WORK ITEM -> Look through the records below for the line with "you shouldn't trust.". Return that line and each one after it up to and including the line with "that the Hamiltonian cycle problem is NP-complete''. Do", exactly.

DATA SHOWN ->

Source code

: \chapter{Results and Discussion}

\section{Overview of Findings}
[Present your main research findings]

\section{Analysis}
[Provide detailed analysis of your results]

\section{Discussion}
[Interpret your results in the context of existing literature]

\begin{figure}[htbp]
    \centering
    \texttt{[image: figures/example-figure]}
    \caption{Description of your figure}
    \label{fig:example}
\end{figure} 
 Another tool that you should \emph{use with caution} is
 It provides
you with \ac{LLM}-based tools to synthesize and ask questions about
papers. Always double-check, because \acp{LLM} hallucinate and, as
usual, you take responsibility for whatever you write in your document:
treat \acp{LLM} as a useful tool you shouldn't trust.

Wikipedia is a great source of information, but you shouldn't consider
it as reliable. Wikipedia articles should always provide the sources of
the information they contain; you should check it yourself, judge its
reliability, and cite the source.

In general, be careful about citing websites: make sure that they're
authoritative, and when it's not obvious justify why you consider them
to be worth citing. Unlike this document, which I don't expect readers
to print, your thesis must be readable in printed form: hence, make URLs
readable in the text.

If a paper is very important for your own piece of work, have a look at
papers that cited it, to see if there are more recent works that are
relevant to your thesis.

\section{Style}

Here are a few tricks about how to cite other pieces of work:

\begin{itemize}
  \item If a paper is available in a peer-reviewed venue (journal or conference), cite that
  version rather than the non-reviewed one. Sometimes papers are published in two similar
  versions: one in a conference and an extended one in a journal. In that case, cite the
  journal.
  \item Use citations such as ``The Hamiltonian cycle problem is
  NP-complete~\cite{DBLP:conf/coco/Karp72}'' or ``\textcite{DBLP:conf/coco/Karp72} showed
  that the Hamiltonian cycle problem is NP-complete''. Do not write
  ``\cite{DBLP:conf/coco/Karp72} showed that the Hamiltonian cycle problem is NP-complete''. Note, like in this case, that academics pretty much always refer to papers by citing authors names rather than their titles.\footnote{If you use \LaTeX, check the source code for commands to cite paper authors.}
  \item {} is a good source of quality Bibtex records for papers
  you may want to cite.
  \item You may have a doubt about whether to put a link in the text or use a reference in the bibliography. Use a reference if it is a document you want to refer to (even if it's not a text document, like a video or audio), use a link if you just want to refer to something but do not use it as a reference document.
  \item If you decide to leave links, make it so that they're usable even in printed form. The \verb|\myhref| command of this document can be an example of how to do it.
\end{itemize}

SOLUTION ->
treat \acp{LLM} as a useful tool you shouldn't trust.

Wikipedia is a great source of information, but you shouldn't consider
it as reliable. Wikipedia articles should always provide the sources of
the information they contain; you should check it yourself, judge its
reliability, and cite the source.

In general, be careful about citing websites: make sure that they're
authoritative, and when it's not obvious justify why you consider them
to be worth citing. Unlike this document, which I don't expect readers
to print, your thesis must be readable in printed form: hence, make URLs
readable in the text.

If a paper is very important for your own piece of work, have a look at
papers that cited it, to see if there are more recent works that are
relevant to your thesis.

\section{Style}

Here are a few tricks about how to cite other pieces of work:

\begin{itemize}
  \item If a paper is available in a peer-reviewed venue (journal or conference), cite that
  version rather than the non-reviewed one. Sometimes papers are published in two similar
  versions: one in a conference and an extended one in a journal. In that case, cite the
  journal.
  \item Use citations such as ``The Hamiltonian cycle problem is
  NP-complete~\cite{DBLP:conf/coco/Karp72}'' or ``\textcite{DBLP:conf/coco/Karp72} showed
  that the Hamiltonian cycle problem is NP-complete''. Do not write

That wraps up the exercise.